En la noche del 15 de julio, la radio y la televisión de Turquía anunciaron que un golpe de Estado estaba en marcha. Luego siguió un contragolpe. La insurgencia provenía de un grupo rebelde de las Fuerzas Armadas decidido a destituir al presidente, Recep Tayyip Erdogan, no necesariamente una fuente inspiradora de democracia.
Erdogan logró activar una masa cívica que se volcó a las calles de Estambul y Ankara para protestar por el golpe y apoyar su restitución. En horas tempranas de la mañana, el asediado presidente ya había retornado a su despacho.
Desde luego, el ángulo tecnológico del episodio golpista fue mucho más complejo. Antes del coup y su contragolpe, el ambiente político de Turquía ya se encontraba caldeado con manifestaciones; además, un atentado terrorista, el 28 de junio, conllevó 45 muertes en el aeropuerto Atatürk, el mayor de la nación. Los tres yihadistas que planificaron el atentado eran radicales sirios que habían arribado a Estambul meses atrás.
Sin embargo, los derroteros de Erdogan no se circunscriben a atajar terroristas. Por ello, ha cesado a miles de maestros y miles de burócratas y mantiene en la cárcel a intelectuales y a cuanto opositor se le ocurra. Más importantes, quizás, son sus ideas acerca de la educación. El presidente busca mover el timón nacional hacia concepciones más radicales del islam. Así, en diciembre del 2014, el Consejo de Educación formuló recomendaciones para la enseñanza obligatoria del islam sunita en todas aquellas casas de educación laica financiadas por el Estado.
Como resultado de esta normativa, la educación en Turquía ha cesado de ser laica y hasta niños en etapa preescolar, empezando a los seis años de edad, estarán obligados a aprender los cánones islamistas sunís. Esto equivale a una bofetada a la principal herencia de Kemal Atatürk, fundador de la Turquía laica y moderna.
Con este trasfondo, el Gobierno ha intensificado sus peticiones de extradición de Fethullah Gülen, respetado pensador y educador turco radicado en Estados Unidos, a quien Erdogan atribuye, sin pruebas concretas, vinculación con los recientes atentados terroristas.

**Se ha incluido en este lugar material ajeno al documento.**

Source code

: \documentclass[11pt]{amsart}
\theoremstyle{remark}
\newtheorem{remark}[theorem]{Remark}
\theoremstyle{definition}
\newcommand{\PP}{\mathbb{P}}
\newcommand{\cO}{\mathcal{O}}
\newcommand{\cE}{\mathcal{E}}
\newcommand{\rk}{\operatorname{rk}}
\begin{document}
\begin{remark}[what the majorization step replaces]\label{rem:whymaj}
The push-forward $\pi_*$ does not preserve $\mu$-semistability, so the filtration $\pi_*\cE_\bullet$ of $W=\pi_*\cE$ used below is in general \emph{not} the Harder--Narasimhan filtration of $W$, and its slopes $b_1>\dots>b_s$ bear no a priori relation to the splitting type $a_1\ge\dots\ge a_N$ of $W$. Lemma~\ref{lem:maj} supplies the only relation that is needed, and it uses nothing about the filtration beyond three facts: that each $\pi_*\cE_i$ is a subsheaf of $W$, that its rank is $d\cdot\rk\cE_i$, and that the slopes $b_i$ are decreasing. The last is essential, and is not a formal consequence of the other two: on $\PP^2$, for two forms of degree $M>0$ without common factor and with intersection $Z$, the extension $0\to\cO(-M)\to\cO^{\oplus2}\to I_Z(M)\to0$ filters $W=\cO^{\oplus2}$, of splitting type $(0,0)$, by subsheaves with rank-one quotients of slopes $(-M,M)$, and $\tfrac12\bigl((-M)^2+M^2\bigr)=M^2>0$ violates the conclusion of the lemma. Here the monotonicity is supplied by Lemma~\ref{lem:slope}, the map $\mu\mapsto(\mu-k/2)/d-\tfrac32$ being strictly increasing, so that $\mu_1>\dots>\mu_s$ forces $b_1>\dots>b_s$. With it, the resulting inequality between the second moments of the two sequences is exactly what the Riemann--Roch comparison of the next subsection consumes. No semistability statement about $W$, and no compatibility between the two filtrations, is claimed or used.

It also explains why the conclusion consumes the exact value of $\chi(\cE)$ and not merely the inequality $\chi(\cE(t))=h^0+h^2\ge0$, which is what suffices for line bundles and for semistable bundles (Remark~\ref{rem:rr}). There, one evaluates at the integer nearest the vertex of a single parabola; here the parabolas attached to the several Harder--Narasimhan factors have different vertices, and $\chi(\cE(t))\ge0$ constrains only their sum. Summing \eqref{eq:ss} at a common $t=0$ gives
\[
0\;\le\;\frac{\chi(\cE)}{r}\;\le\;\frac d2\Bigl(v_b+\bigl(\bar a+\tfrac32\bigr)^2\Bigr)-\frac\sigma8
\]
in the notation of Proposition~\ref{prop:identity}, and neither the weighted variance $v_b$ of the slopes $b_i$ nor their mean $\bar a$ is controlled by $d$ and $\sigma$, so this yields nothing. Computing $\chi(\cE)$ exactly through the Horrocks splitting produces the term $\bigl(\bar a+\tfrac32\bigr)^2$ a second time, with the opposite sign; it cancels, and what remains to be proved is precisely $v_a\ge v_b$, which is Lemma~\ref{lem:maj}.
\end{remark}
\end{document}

Es evidente que Erdogan guarda y alimenta viejas rencillas con mucha gente. El caso de Gülen es uno entre otros. También es notorio que Erdogan aspira a convertirse en el sultán autoritario de su nación. Esperemos que esto no suceda, pues Turquía merece un futuro más democrático. Nótese que las manifestaciones contra el sultán persisten.